As one final gem: some of the most challenging problems I’ve had to deal with have involved debugging memory. The CPU might read a value from memory and do something inappropriate with it. When you then try to debug the CPU, it can be very difficult to tell where the problematic value got written to memory in the first place.

If you ever find yourself stuck dealing with this problem, try the following.

First, let’s assume for discussion purposes that your memory model logic looks something like:

	always @(posedge i_clk)
	if (i_write)
		mem[i_addr] <= i_data;

Here’s the trick: check for everytime the value at this memory location changes, and print something out anytime it does.
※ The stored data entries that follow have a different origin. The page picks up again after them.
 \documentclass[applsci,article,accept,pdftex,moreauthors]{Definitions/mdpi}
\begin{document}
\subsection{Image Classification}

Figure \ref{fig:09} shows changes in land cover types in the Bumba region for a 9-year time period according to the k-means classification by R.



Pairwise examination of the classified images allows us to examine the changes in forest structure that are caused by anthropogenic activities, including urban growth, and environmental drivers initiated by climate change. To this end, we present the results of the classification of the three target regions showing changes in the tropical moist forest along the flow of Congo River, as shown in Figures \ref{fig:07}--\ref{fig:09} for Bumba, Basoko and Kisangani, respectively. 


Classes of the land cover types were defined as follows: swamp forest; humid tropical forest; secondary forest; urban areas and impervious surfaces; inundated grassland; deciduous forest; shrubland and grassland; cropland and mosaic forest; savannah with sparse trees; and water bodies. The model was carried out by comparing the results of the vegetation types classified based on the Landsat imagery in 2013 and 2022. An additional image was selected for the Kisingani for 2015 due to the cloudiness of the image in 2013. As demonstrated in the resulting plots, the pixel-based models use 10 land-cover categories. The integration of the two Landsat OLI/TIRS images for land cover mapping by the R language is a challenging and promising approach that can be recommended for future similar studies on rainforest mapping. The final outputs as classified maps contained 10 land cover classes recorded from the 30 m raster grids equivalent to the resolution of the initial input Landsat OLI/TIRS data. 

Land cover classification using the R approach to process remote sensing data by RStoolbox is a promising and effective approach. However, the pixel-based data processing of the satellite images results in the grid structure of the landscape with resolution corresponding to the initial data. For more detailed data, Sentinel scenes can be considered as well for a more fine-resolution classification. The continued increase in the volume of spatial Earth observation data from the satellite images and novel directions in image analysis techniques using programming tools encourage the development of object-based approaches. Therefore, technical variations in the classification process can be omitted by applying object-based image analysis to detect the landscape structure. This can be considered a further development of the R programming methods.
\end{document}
In Verilog, this check could easily look like:

	localparam [ADDRESS_WIDTH-1:0]	BUGGY_ADDRESS = // Whatever ...;
	reg	[31:0]	track_value;

	assign	track_value = mem[BUGGY_ADDRESS];

	always @(track_value)
		$display("mem[0x%08x] <= %08x at time %t",
			BUGGY_ADDRESS, track_valu, $time);

Of course, this logic won’t synthesize, so you’ll want to remove it as soon as you are done debugging, but it should be enough to get you to the next step.

The next step is to look at the output of your simulation to find where in the trace the wrong value got written to memory. Now go look up that time in the trace, and you’ll be able to continue your work backwards through the logic until you can find the source of your bug.

Oh, and yes, you can use this basic technique when using a Verilator C++ model as well, it’s just that the code for it will look a bit different. Indeed, this technique would’ve sent Pi directly to his problem. Perhaps he’ll even read this article and manage to find his bug, since he is an avid reader of this blog.